▶ **EXERCISE DESCRIPTION**:
Whenever a line of the records below contains the word "dialog", copy that line.
── ENTRIES PROVIDED
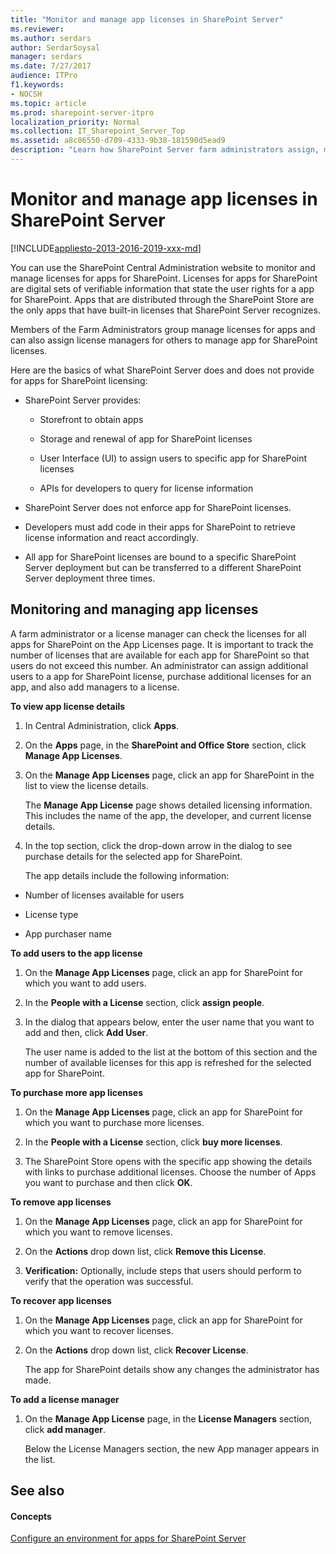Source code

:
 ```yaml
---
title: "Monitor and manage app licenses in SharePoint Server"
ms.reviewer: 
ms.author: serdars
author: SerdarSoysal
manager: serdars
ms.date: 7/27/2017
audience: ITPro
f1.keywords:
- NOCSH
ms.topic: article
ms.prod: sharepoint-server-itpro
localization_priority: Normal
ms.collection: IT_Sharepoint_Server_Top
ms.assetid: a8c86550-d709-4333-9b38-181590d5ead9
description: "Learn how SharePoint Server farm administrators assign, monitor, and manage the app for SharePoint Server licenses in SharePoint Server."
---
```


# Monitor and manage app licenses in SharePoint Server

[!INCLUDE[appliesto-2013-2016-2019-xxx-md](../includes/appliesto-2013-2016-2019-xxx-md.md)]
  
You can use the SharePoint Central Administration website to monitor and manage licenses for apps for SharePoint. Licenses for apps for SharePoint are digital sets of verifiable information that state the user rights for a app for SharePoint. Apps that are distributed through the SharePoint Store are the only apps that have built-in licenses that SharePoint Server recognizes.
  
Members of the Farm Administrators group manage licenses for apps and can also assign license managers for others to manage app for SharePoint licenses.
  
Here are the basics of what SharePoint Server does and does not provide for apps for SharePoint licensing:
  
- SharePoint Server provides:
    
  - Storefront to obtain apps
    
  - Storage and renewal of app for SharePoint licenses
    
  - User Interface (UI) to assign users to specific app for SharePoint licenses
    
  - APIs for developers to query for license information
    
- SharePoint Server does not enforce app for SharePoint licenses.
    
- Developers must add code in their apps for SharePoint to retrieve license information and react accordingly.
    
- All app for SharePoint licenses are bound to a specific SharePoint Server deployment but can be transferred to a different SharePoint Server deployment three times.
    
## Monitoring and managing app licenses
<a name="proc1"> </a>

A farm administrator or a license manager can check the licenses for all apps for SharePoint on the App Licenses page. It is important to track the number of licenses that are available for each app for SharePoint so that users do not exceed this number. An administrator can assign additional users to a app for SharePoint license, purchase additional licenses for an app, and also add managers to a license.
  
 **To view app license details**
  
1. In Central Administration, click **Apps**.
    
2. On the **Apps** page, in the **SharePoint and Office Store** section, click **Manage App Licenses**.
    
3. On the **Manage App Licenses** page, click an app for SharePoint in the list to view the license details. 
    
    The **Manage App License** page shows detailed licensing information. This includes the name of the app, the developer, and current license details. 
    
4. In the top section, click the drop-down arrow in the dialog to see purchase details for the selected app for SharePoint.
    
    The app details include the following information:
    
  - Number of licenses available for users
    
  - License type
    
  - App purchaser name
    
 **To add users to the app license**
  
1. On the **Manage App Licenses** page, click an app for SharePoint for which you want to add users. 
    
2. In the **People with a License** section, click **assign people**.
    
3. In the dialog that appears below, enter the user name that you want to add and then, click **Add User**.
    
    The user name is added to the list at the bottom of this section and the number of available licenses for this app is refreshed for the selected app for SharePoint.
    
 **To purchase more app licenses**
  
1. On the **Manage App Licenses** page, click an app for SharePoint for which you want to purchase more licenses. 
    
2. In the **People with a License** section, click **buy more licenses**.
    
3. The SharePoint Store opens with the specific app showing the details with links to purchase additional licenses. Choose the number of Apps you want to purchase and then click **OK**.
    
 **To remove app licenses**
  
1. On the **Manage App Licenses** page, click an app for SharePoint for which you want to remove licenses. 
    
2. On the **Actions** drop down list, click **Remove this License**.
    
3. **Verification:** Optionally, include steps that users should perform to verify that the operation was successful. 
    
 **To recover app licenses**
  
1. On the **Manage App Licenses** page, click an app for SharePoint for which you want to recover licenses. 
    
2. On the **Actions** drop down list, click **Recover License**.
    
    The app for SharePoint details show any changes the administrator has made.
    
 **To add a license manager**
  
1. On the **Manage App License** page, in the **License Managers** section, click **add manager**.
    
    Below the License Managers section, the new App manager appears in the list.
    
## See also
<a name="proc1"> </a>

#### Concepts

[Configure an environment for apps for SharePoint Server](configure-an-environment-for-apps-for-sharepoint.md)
────
▶ **ANSWER SECTION**:
4. In the top section, click the drop-down arrow in the dialog to see purchase details for the selected app for SharePoint.
3. In the dialog that appears below, enter the user name that you want to add and then, click **Add User**.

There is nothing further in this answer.